A specific and important sorrow is one Paul names in II Corinthians 7:8-11. In this brief passage, he uses “sorry,” “sorrow,” or “sorrowed” seven times. Why is it important? Because godly sorrow produces repentance, a change of mind and conduct.
In Ecclesiastes, Solomon is clearly implying that, because we love to laugh, worldly mirth is attractive on the surface and momentarily focuses our attention. However, in terms of conduct, it frequently leaves an individual essentially unchanged. When this is combined with the godly truths of II Corinthians 7:8-11, it becomes clear that, by God's design, the discipline of sorrow tends to lead to improvement of conduct. Thus, God Himself sometimes afflicts us to produce sorrow in the hope that the pains and their accompanying sorrow make our hearts tender so that we change.
The result of a parent disciplining a child in a timely manner and in appropriate measure is a good illustration. Is not some measure of pain and its accompanying sorrow inflicted? Proverbs frequently tells us to spank our children. Why? Is not it to produce the sorrow of separation from one who is loved to accomplish a change in attitude and behavior?

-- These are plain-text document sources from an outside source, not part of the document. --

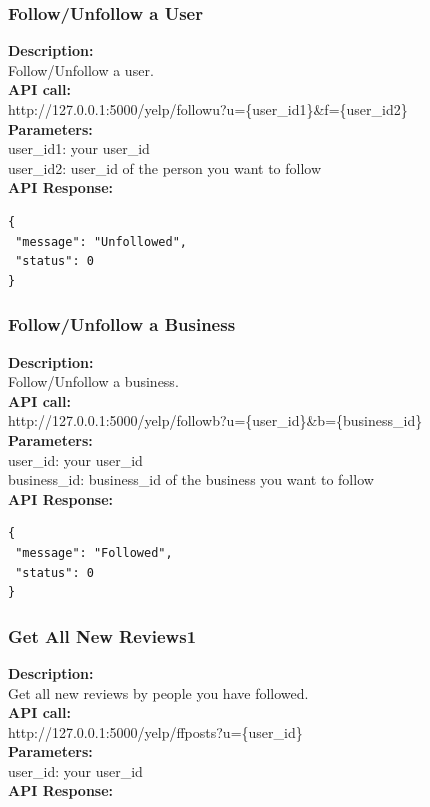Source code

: \documentclass[12pt]{article}
\begin{document}
\subsubsection{Follow/Unfollow a User}
\textbf{Description:}\\
Follow/Unfollow a user.\\
\textbf{API call:}\\
http://127.0.0.1:5000/yelp/followu?u=\{user\_id1\}\&f=\{user\_id2\}\\
\textbf{Parameters:}\\
user\_id1: your user\_id\\
user\_id2: user\_id of the person you want to follow\\
\textbf{API Response:}

\begin{singlespacing}
\begin{lstlisting}
{
 "message": "Unfollowed",
 "status": 0
}
\end{lstlisting}
\end{singlespacing}

\subsubsection{Follow/Unfollow a Business}
\textbf{Description:}\\
Follow/Unfollow a business.\\
\textbf{API call:}\\
http://127.0.0.1:5000/yelp/followb?u=\{user\_id\}\&b=\{business\_id\}\\
\textbf{Parameters:}\\
user\_id: your user\_id\\
business\_id: business\_id of the business you want to follow\\
\textbf{API Response:}

\begin{singlespacing}
\begin{lstlisting}
{
 "message": "Followed",
 "status": 0
}
\end{lstlisting}
\end{singlespacing}

\subsubsection{Get All New Reviews1}
\textbf{Description:}\\
Get all new reviews by people you have followed.\\
\textbf{API call:}\\ 
http://127.0.0.1:5000/yelp/ffposts?u=\{user\_id\}\\
\textbf{Parameters:}\\
user\_id: your user\_id\\
\textbf{API Response:}
\end{document}
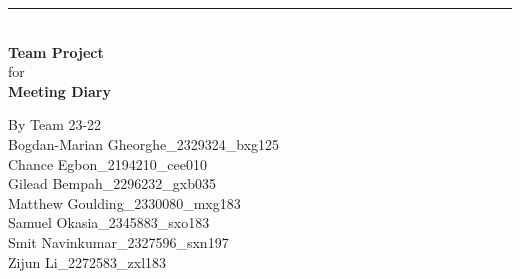 \documentclass[a4paper]{article}
\begin{document}

\begin{titlepage}
	
	\rule{\linewidth}{5pt}
	\raggedleft
	\fontsize{38pt}{50pt}\selectfont
    \textbf{\\Team Project\\}
    \fontsize{28pt}{60pt}\selectfont 
    for\\
    \fontsize{38pt}{60pt}\selectfont 
    \textbf{Meeting Diary\\}
	
	\vfill %
	
	
	\parbox[t]{0.93\textwidth}{ %
		\raggedleft %
		\large %
		{\Large By Team 23-22}\\[4pt] %
		Bogdan-Marian Gheorghe\_2329324\_bxg125\\
		Chance Egbon\_2194210\_cee010\\
		Gilead Bempah\_2296232\_gxb035\\
		Matthew Goulding\_2330080\_mxg183\\
		Samuel Okasia\_2345883\_sxo183\\
		Smit Navinkumar\_2327596\_sxn197\\
		Zijun Li\_2272583\_zxl183\\
	}
	
\end{titlepage}
\end{document}
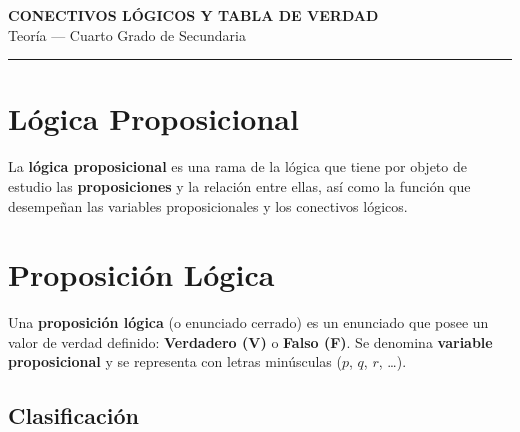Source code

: \documentclass[12pt,a4paper]{article}
\begin{document}
\begin{center}
  {\LARGE\bfseries\color{primario} CONECTIVOS LÓGICOS Y TABLA DE VERDAD}\\[4pt]
  {\large Teoría — Cuarto Grado de Secundaria}\\[2pt]
  \textcolor{gray}{\rule{0.6\linewidth}{0.6pt}}
\end{center}

\vspace{6pt}

\section{Lógica Proposicional}

\begin{definicion}
La \textbf{lógica proposicional} es una rama de la lógica que tiene por objeto de
estudio las \textbf{proposiciones} y la relación entre ellas, así como la función que
desempeñan las variables proposicionales y los conectivos lógicos.
\end{definicion}

\section{Proposición Lógica}

\begin{definicion}
Una \textbf{proposición lógica} (o enunciado cerrado) es un enunciado que posee un
valor de verdad definido: \textbf{Verdadero (V)} o \textbf{Falso (F)}.  Se denomina
\textbf{variable proposicional} y se representa con letras minúsculas ($p$, $q$, $r$, \ldots).
\end{definicion}

\subsection{Clasificación}
\end{document}
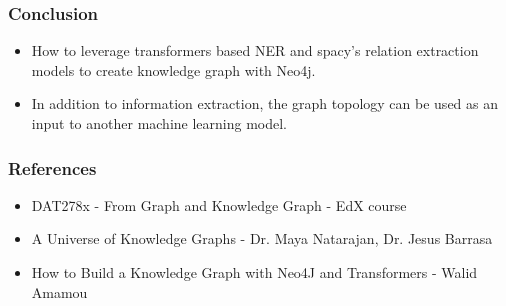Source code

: \begin{frame}[fragile]\frametitle{Conclusion}

\begin{itemize}
\item How to leverage transformers based NER and spacy’s relation extraction models to create knowledge graph with Neo4j.
\item In addition to information extraction, the graph topology can be used as an input to another machine learning model. 
\end{itemize}
	  
\end{frame}






\begin{frame}[fragile]\frametitle{References}

\begin{itemize}
\item DAT278x - From Graph and Knowledge Graph - EdX course
\item A Universe of Knowledge Graphs -  Dr. Maya Natarajan, Dr. Jesus Barrasa
\item How to Build a Knowledge Graph with Neo4J and Transformers - Walid Amamou
\end{itemize}
	  
\end{frame}







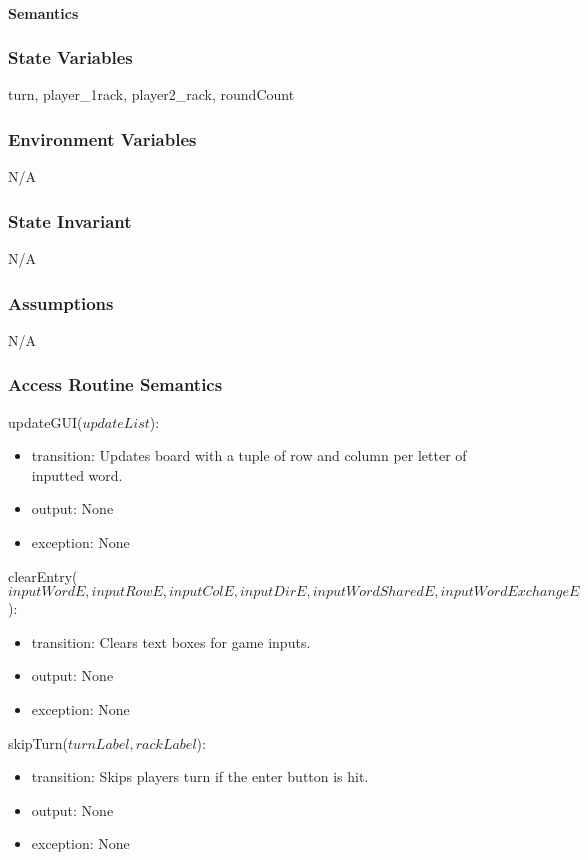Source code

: \documentclass[12pt]{article}
\begin{document}
\paragraph* {Semantics}

\subsubsection*{State Variables}

turn, player\_1rack, player2\_rack, roundCount

\subsubsection*{Environment Variables}

N/A

\subsubsection*{State Invariant}

N/A

\subsubsection*{Assumptions}

N/A

\subsubsection* {Access Routine Semantics}

\noindent updateGUI($updateList$):
\begin{itemize}
\item transition: Updates board with a tuple of row and column per letter of inputted word.
\item output: None
\item exception: None
\end{itemize}

\noindent clearEntry($inputWordE, inputRowE, inputColE, inputDirE,inputWordSharedE, inputWordExchangeE$):
\begin{itemize}
\item transition: Clears text boxes for game inputs.
\item output: None
\item exception: None
\end{itemize}

\noindent skipTurn($turnLabel, rackLabel$):
\begin{itemize}
\item transition: Skips players turn if the enter button is hit.
\item output: None
\item exception: None
\end{itemize}
\end{document}

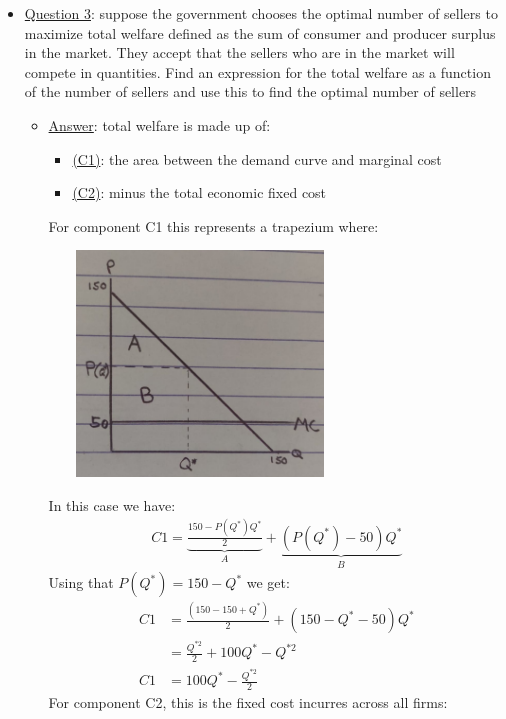 \documentclass{article}
\begin{document}
  \begin{itemize}
    \item  \underline{Question 3}: suppose the government chooses the optimal number of sellers to maximize total welfare defined as the sum of consumer and producer surplus in the market. They accept that the sellers who are in the market will compete in quantities. Find an expression for the total welfare as a function of the number of sellers and use this to find the optimal number of sellers
    \begin{itemize}
      \item  \underline{Answer}: total welfare is made up of:
      \begin{itemize}
        \item  \underline{(C1)}: the area between the demand curve and marginal cost
        \item  \underline{(C2)}: minus the total economic fixed cost
      \end{itemize}
      For component C1 this represents a trapezium where: \\
      \begin{center}
        \includegraphics[width=8cm, height=6cm]{pic31}
      \end{center}
      In this case we have:
      \begin{gather*}
        C1 = \underbrace{\frac{150-P(Q^{*})Q^{*}}{2}}_{A} + \underbrace{(P(Q^{*}) - 50)Q^{*}}_{B}
      \end{gather*}
      Using that $P(Q^{*}) = 150 - Q^{*}$ we get:
      \begin{align*}
        C1 &= \frac{(150 - 150 + Q^{*})}{2} + (150 - Q^{*} - 50)Q^{*} \\
        &= \frac{Q^{*2}}{2} + 100Q^{*} - Q^{*2} \\
        C1 &= 100Q^{*} - \frac{Q^{*2}}{2}
      \end{align*}
      For component C2, this is the fixed cost incurres across all firms:

\end{itemize}
\end{itemize}
\end{document}
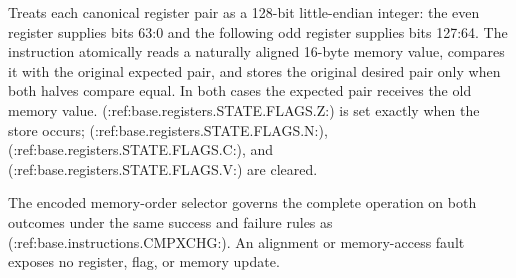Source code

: Treats each canonical register pair as a 128-bit little-endian integer: the even register supplies bits 63:0 and
the following odd register supplies bits 127:64. The instruction atomically reads a naturally aligned 16-byte
memory value, compares it with the original expected pair, and stores the original desired pair only when both
halves compare equal. In both cases the expected pair receives the old memory value. (:ref:base.registers.STATE.FLAGS.Z:) is set exactly when the
store occurs; (:ref:base.registers.STATE.FLAGS.N:), (:ref:base.registers.STATE.FLAGS.C:), and (:ref:base.registers.STATE.FLAGS.V:) are cleared.

The encoded memory-order selector governs the complete operation on both outcomes under the same success and
failure rules as (:ref:base.instructions.CMPXCHG:). An alignment or memory-access fault exposes no register, flag,
or memory update.
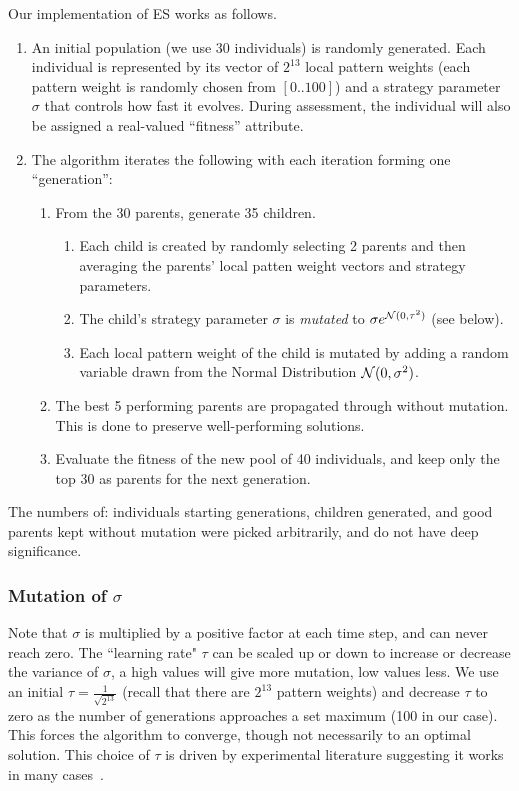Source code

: \documentclass{acm_proc_article-sp}
\begin{document}
Our implementation of ES works as follows.
\begin{enumerate}
\item An initial population (we use 30 individuals) is randomly generated. 
Each individual is represented by its vector of $2^{13}$ local pattern weights 
(each pattern weight is randomly chosen from $[0 .. 100]$)
and a strategy parameter $\sigma$ that controls how fast it evolves.
During assessment, the individual will also be assigned a real-valued ``fitness'' attribute.
\item The algorithm iterates the following with each iteration forming one ``generation'':
	\begin{enumerate}
	\item From the 30 parents, generate 35 children.
		\begin{enumerate}
		\item Each child is created by randomly selecting 2 parents and then 
		averaging the parents' local patten weight vectors and strategy parameters.
		\item	The child's strategy parameter $\sigma$ is \emph{mutated} to $\sigma e^{ {\cal N}(0,\tau^2)}$
			(see below).
		\item Each local pattern weight of the child is mutated by adding a random variable drawn from the Normal Distribution
		${\cal N}(0, \sigma^2)$.
		\end{enumerate}
	\item The best 5 performing parents are propagated through without mutation.  This is done to preserve well-performing solutions.
	\item Evaluate the fitness of the new pool of 40 individuals, and keep only the top 30 as parents for the next generation.
	\end{enumerate}
\end{enumerate}

The numbers of:  individuals starting generations, children generated, and good parents kept without mutation
were picked arbitrarily, and do not have deep significance.

\subsubsection*{Mutation of $\sigma$}
Note that $\sigma$ is multiplied by a positive factor at each time step, and can never reach zero. 
The ``learning rate" $\tau$  can be scaled up or down to increase or decrease the variance of $\sigma$, a high values will give more mutation, low values less. 
We use an initial $\tau = \frac{1}{\sqrt{2^{13}}}$ (recall that there are $2^{13}$  pattern weights) and decrease $\tau$ to zero 
as the number of generations approaches a set maximum (100 in our case). 
This forces the algorithm to converge, though not necessarily to an optimal solution. 
This choice of $\tau$ is driven by experimental literature suggesting it works in many cases~\cite{Beyer:2007}.
\end{document}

God is saying through Solomon, then, that sorrow—in a morally and ethically beneficial way in which laughter cannot—penetrates and influences the heart, the very center of our being and from which conduct flows. So important is godly sorrow that II Corinthians 7:10 states, “For godly sorrow produces repentance leading to salvation, not to be regretted; but the sorrow of the world produces death.”
John W. Ritenbaugh
Ecclesiastes and Christian Living (Part Eight): Death
If we believe these verses, we must accept that death must have its "better" points. We are all well aware of the reasons why we think of death as a negative thing, but how can we think of such an event and condition as positive?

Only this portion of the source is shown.